Significantly, the emphasis isn't on giving western audiences what they expect of Middle Eastern art, but rather focusing on the organic growth of a regional body bound up with international influences and art-world discourses. "It's possible that because we are westerners we are more interested in art that has some western influence," says Ray Waterhouse, the gallery's director. "If we went for completely indigenous art it wouldn't have any relevance to us. But good artists change their style and their opinions as their lives change and they develop. So if they go and live in San Francisco or New York or Paris, they're likely to take on those influences. But all the artists we're involved in retain some of the influences from their homelands."

For artists such as Lalla Essaydi, this relationship between heritage and global influence manifests itself in a potent body of art that reflects modern culture. Essaydi's pieces touch on such issues as Arab female identity and are infused with Islamic calligraphic text - an art form traditionally reserved for men - strewn across walls and traditional regional garb. Her experiences in Morocco and Saudi Arabia are also shaped by the places she has lived in since, including the cities of New York and Boston.

For the Turkish artist Ece Clarke, global experience is central to artistic expression. Her work focuses on cylindrical forms, with a palette drawn from the Middle Eastern desert. Held together by magnets and folded intricately, her paper structures hide as much as they reveal, commenting on the unattainable and inaccessible. "The layering in my work reflects my journey and cosmopolitan outlook," Clarke says. "The Middle Eastern landscape is very inspiring. I am Turkish, but this environment is so spiritual.

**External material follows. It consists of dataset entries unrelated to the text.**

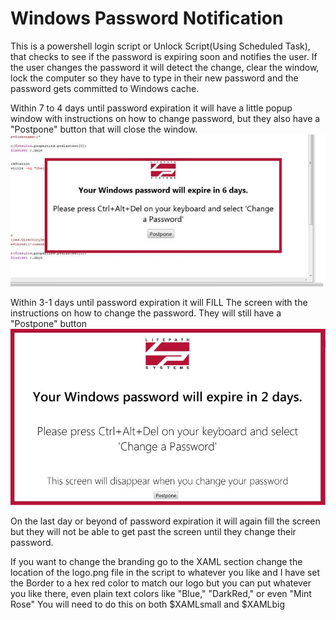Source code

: # Windows Password Notification

This is a powershell login script or Unlock Script(Using Scheduled Task), that checks to see if the password is expiring soon and notifies the user. If the user changes the password it will detect the change, clear the window, lock the computer so they have to type in their new password and the password gets committed to Windows cache.

Within 7 to 4 days until password expiration it will have a little popup window with instructions on how to change password, but they also have a "Postpone" button that will close the window.
![img](SmallWindow.png)

Within 3-1 days until password expiration it will FILL The screen with the instructions on how to change the password. They will still have a "Postpone" button
![img](FullScreen.png)

On the last day or beyond of password expiration it will again fill the screen but they will not be able to get past the screen until they change their password.

If you want to change the branding go to the XAML section change the location of the logo.png file in the script to whatever you like and I have set the Border to a hex red color to match our logo but you can put whatever you like there, even plain text colors like "Blue," "DarkRed," or even "Mint Rose"
You will need to do this on both $XAMLsmall and $XAMLbig

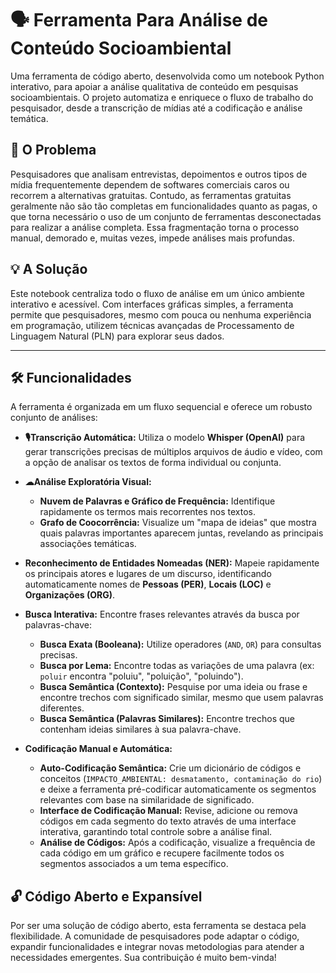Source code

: # 🗣️ Ferramenta Para Análise de Conteúdo Socioambiental

Uma ferramenta de código aberto, desenvolvida como um notebook Python interativo, para apoiar a análise qualitativa de conteúdo em pesquisas socioambientais. O projeto automatiza e enriquece o fluxo de trabalho do pesquisador, desde a transcrição de mídias até a codificação e análise temática.

## 🎯 O Problema

Pesquisadores que analisam entrevistas, depoimentos e outros tipos de mídia frequentemente dependem de softwares comerciais caros ou recorrem a alternativas gratuitas. Contudo, as ferramentas gratuitas geralmente não são tão completas em funcionalidades quanto as pagas, o que torna necessário o uso de um conjunto de ferramentas desconectadas para realizar a análise completa. Essa fragmentação torna o processo manual, demorado e, muitas vezes, impede análises mais profundas.

## 💡 A Solução

Este notebook centraliza todo o fluxo de análise em um único ambiente interativo e acessível. Com interfaces gráficas simples, a ferramenta permite que pesquisadores, mesmo com pouca ou nenhuma experiência em programação, utilizem técnicas avançadas de Processamento de Linguagem Natural (PLN) para explorar seus dados.

---

## 🛠️ Funcionalidades

A ferramenta é organizada em um fluxo sequencial e oferece um robusto conjunto de análises:

* **🎙Transcrição Automática:** Utiliza o modelo **Whisper (OpenAI)** para gerar transcrições precisas de múltiplos arquivos de áudio e vídeo, com a opção de analisar os textos de forma individual ou conjunta.

* **☁Análise Exploratória Visual:**
    * **Nuvem de Palavras e Gráfico de Frequência:** Identifique rapidamente os termos mais recorrentes nos textos.
    * **Grafo de Coocorrência:** Visualize um "mapa de ideias" que mostra quais palavras importantes aparecem juntas, revelando as principais associações temáticas.

* **Reconhecimento de Entidades Nomeadas (NER):** Mapeie rapidamente os principais atores e lugares de um discurso, identificando automaticamente nomes de **Pessoas (PER)**, **Locais (LOC)** e **Organizações (ORG)**.

* **Busca Interativa:** Encontre frases relevantes através da busca por palavras-chave:
    * **Busca Exata (Booleana):** Utilize operadores (`AND`, `OR`) para consultas precisas.
    * **Busca por Lema:** Encontre todas as variações de uma palavra (ex: `poluir` encontra "poluiu", "poluição", "poluindo").
    * **Busca Semântica (Contexto):** Pesquise por uma ideia ou frase e encontre trechos com significado similar, mesmo que usem palavras diferentes.
    * **Busca Semântica (Palavras Similares):** Encontre trechos que contenham ideias similares à sua palavra-chave.

* **Codificação Manual e Automática:**
    * **Auto-Codificação Semântica:** Crie um dicionário de códigos e conceitos (`IMPACTO_AMBIENTAL: desmatamento, contaminação do rio`) e deixe a ferramenta pré-codificar automaticamente os segmentos relevantes com base na similaridade de significado.
    * **Interface de Codificação Manual:** Revise, adicione ou remova códigos em cada segmento do texto através de uma interface interativa, garantindo total controle sobre a análise final.
    * **Análise de Códigos:** Após a codificação, visualize a frequência de cada código em um gráfico e recupere facilmente todos os segmentos associados a um tema específico.

## 🔓 Código Aberto e Expansível

Por ser uma solução de código aberto, esta ferramenta se destaca pela flexibilidade. A comunidade de pesquisadores pode adaptar o código, expandir funcionalidades e integrar novas metodologias para atender a necessidades emergentes. Sua contribuição é muito bem-vinda!
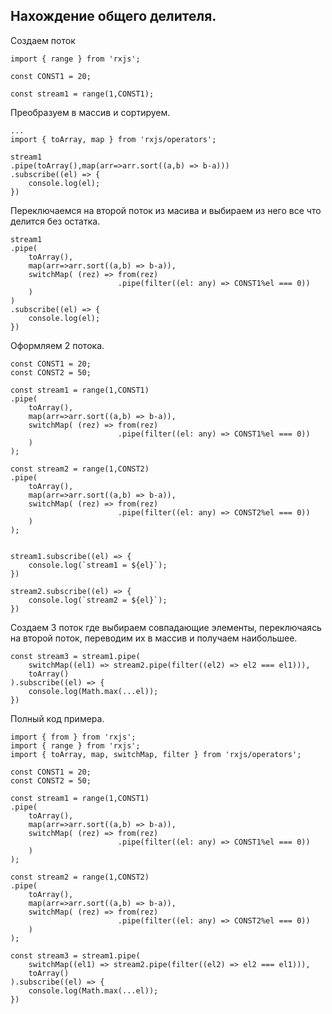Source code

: ## Нахождение общего делителя.

Создаем поток

    import { range } from 'rxjs';

    const CONST1 = 20;

    const stream1 = range(1,CONST1);

Преобразуем в массив и сортируем.

    ...
    import { toArray, map } from 'rxjs/operators';

    stream1
    .pipe(toArray(),map(arr=>arr.sort((a,b) => b-a)))
    .subscribe((el) => {
        console.log(el);
    })

Переключаемся на второй поток из масива и выбираем из него все что делится без остатка.

    stream1
    .pipe(
        toArray(),
        map(arr=>arr.sort((a,b) => b-a)),
        switchMap( (rez) => from(rez)
                            .pipe(filter((el: any) => CONST1%el === 0))
        )
    )
    .subscribe((el) => {
        console.log(el);
    })

Оформляем 2 потока.


    const CONST1 = 20;
    const CONST2 = 50;

    const stream1 = range(1,CONST1)
    .pipe(
        toArray(),
        map(arr=>arr.sort((a,b) => b-a)),
        switchMap( (rez) => from(rez)
                            .pipe(filter((el: any) => CONST1%el === 0))
        )
    );

    const stream2 = range(1,CONST2)
    .pipe(
        toArray(),
        map(arr=>arr.sort((a,b) => b-a)),
        switchMap( (rez) => from(rez)
                            .pipe(filter((el: any) => CONST2%el === 0))
        )
    );


    stream1.subscribe((el) => {
        console.log(`stream1 = ${el}`);
    })

    stream2.subscribe((el) => {
        console.log(`stream2 = ${el}`);
    })

Создаем 3 поток где выбираем совпадающие элементы, переключаясь на второй поток, переводим их в массив и получаем наибольшее.

    const stream3 = stream1.pipe(
        switchMap((el1) => stream2.pipe(filter((el2) => el2 === el1))),
        toArray()
    ).subscribe((el) => {
        console.log(Math.max(...el));
    })

Полный код примера.

    import { from } from 'rxjs';
    import { range } from 'rxjs';
    import { toArray, map, switchMap, filter } from 'rxjs/operators';

    const CONST1 = 20;
    const CONST2 = 50;

    const stream1 = range(1,CONST1)
    .pipe(
        toArray(),
        map(arr=>arr.sort((a,b) => b-a)),
        switchMap( (rez) => from(rez)
                            .pipe(filter((el: any) => CONST1%el === 0))
        )
    );

    const stream2 = range(1,CONST2)
    .pipe(
        toArray(),
        map(arr=>arr.sort((a,b) => b-a)),
        switchMap( (rez) => from(rez)
                            .pipe(filter((el: any) => CONST2%el === 0))
        )
    );

    const stream3 = stream1.pipe(
        switchMap((el1) => stream2.pipe(filter((el2) => el2 === el1))),
        toArray()
    ).subscribe((el) => {
        console.log(Math.max(...el));
    })





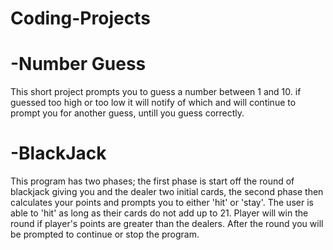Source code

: # Coding-Projects
# -Number Guess
This short project prompts you to guess a number between 1 and 10.  if guessed too high or too low it will notify of which and will continue to prompt you 
for another guess, untill you guess correctly.

# -BlackJack
This program has two phases; the first phase is start off the round of blackjack giving you and the dealer two initial cards, the second phase then calculates your points
and prompts you to either 'hit' or 'stay'. The user is able to 'hit' as long as their cards do not add up to 21.  Player will win the round if player's points are greater
than the dealers.  After the round you will be prompted to continue or stop the program.

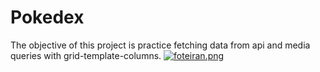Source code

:# Pokedex
The objective of this project is practice fetching data from api and media queries with grid-template-columns.
[![foteiran.png](https://i.postimg.cc/PxmQbZRy/foteiran.png)](https://postimg.cc/YGCFM4kL)
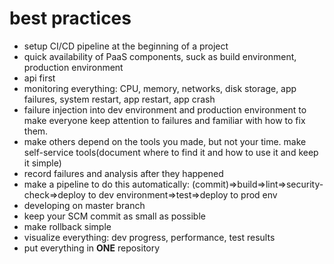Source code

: # best practices

- setup CI/CD pipeline at the beginning of a project
- quick availability of PaaS components, suck as build environment, production environment
- api first
- monitoring everything: CPU, memory, networks, disk storage, app failures, system restart, app restart, app crash
- failure injection into dev environment and production environment to make everyone keep attention to failures and familiar with how to fix them.
- make others depend on the tools you made, but not your time.  make self-service tools(document where to find it and how to use it and keep it simple)
- record failures and analysis after they happened
- make a pipeline to do this automatically: (commit)=>build=>lint=>security-check=>deploy to dev environment=>test=>deploy to prod env
- developing on master branch
- keep your SCM commit as small as possible
- make rollback simple
- visualize everything: dev progress, performance, test results
- put everything in **ONE** repository

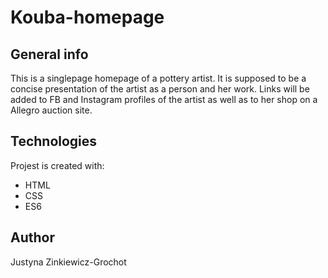 # Kouba-homepage
## General info

This is a singlepage homepage of a pottery artist. It is supposed to be a concise presentation of the artist as a person and her work. Links will be added to FB and Instagram profiles of the artist as well as to her shop on a Allegro auction site.

## Technologies

Projest is created with:
* HTML
* CSS
* ES6

## Author

Justyna Zinkiewicz-Grochot


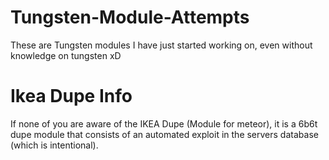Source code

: # Tungsten-Module-Attempts
These are Tungsten modules I have just started working on, even without knowledge on tungsten xD


# Ikea Dupe Info
If none of you are aware of the IKEA Dupe (Module for meteor), it is a 6b6t dupe module that consists of an automated exploit in the servers database (which is intentional).
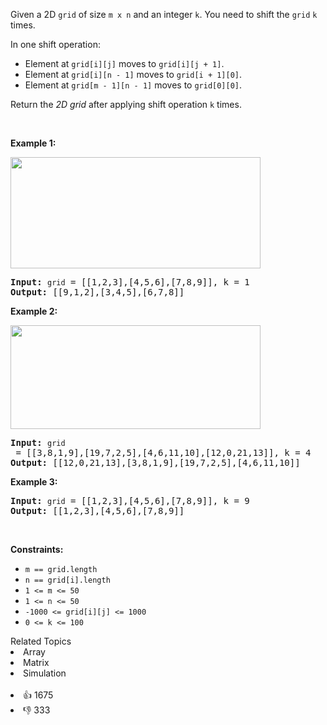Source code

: <p>Given a 2D <code>grid</code> of size <code>m x n</code>&nbsp;and an integer <code>k</code>. You need to shift the <code>grid</code>&nbsp;<code>k</code> times.</p>

<p>In one shift operation:</p>

<ul> 
 <li>Element at <code>grid[i][j]</code> moves to <code>grid[i][j + 1]</code>.</li> 
 <li>Element at <code>grid[i][n - 1]</code> moves to <code>grid[i + 1][0]</code>.</li> 
 <li>Element at <code>grid[m&nbsp;- 1][n - 1]</code> moves to <code>grid[0][0]</code>.</li> 
</ul>

<p>Return the <em>2D grid</em> after applying shift operation <code>k</code> times.</p>

<p>&nbsp;</p> 
<p><strong class="example">Example 1:</strong></p> 
<img alt="" src="https://assets.leetcode.com/uploads/2019/11/05/e1.png" style="width: 400px; height: 178px;" /> 
<pre>
<strong>Input:</strong> <span><code>grid</code></span> = [[1,2,3],[4,5,6],[7,8,9]], k = 1
<strong>Output:</strong> [[9,1,2],[3,4,5],[6,7,8]]
</pre>

<p><strong class="example">Example 2:</strong></p> 
<img alt="" src="https://assets.leetcode.com/uploads/2019/11/05/e2.png" style="width: 400px; height: 166px;" /> 
<pre>
<strong>Input:</strong> <span><code>grid</code></span> = [[3,8,1,9],[19,7,2,5],[4,6,11,10],[12,0,21,13]], k = 4
<strong>Output:</strong> [[12,0,21,13],[3,8,1,9],[19,7,2,5],[4,6,11,10]]
</pre>

<p><strong class="example">Example 3:</strong></p>

<pre>
<strong>Input:</strong> <span><code>grid</code></span> = [[1,2,3],[4,5,6],[7,8,9]], k = 9
<strong>Output:</strong> [[1,2,3],[4,5,6],[7,8,9]]
</pre>

<p>&nbsp;</p> 
<p><strong>Constraints:</strong></p>

<ul> 
 <li><code>m ==&nbsp;grid.length</code></li> 
 <li><code>n ==&nbsp;grid[i].length</code></li> 
 <li><code>1 &lt;= m &lt;= 50</code></li> 
 <li><code>1 &lt;= n &lt;= 50</code></li> 
 <li><code>-1000 &lt;= grid[i][j] &lt;= 1000</code></li> 
 <li><code>0 &lt;= k &lt;= 100</code></li> 
</ul>

<div><div>Related Topics</div><div><li>Array</li><li>Matrix</li><li>Simulation</li></div></div><br><div><li>👍 1675</li><li>👎 333</li></div>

Living in different cultures enriches you and opens your eyes to bigger things."

For some of the artists, inspiration is derived from domestic life. "I want my art to share in the issues that confront and surprise me," says Sadegh Tirafkan, an Iranian. "I like my work to educate people about life in my homeland. Depictions in the media only show one side of things and art is a fantastic medium to promote cultural dialogue." Shadi Ghadirian's photographic series Nil Nil provides a commentary on femininity in a militarised Iran. Images of a beauty box filled with necklaces, beads and a pair of army dog tags and bullets hidden in a cigarette case suggest an incongruous partnership between warfare and women.

Challenging the concept of the male warrior, Ghadirian positions military objects in the domestic sphere, juxtaposing symbols of potential violence with everyday, anodyne items. The effect of this strange union on the viewer is powerful, with the exuberant images at once menacing and delicate. The aggression suggested by the paraphernalia is tempered by its feminine counterparts, so that the idea of violence becomes somehow more acceptable.

Elsewhere, Samira Alikhanzadeh uses subjects taken from a box of old, anonymous photographs to question the very notion of national identity. The photographs show women with long, rectangular mirrors covering their eyes. The viewer is reflected in the shards of glass, engaged in the composition and encouraged to consider the proximity of seemingly disparate backgrounds. "Works like Alikhanzadeh's demonstrate the breadth and depth of Arab art," says another artist, Hassanzadeh.

"It's important to recognise our place in the contemporary international art scene. In the end, we are artists, so it shouldn't matter where we're from. We're just artists."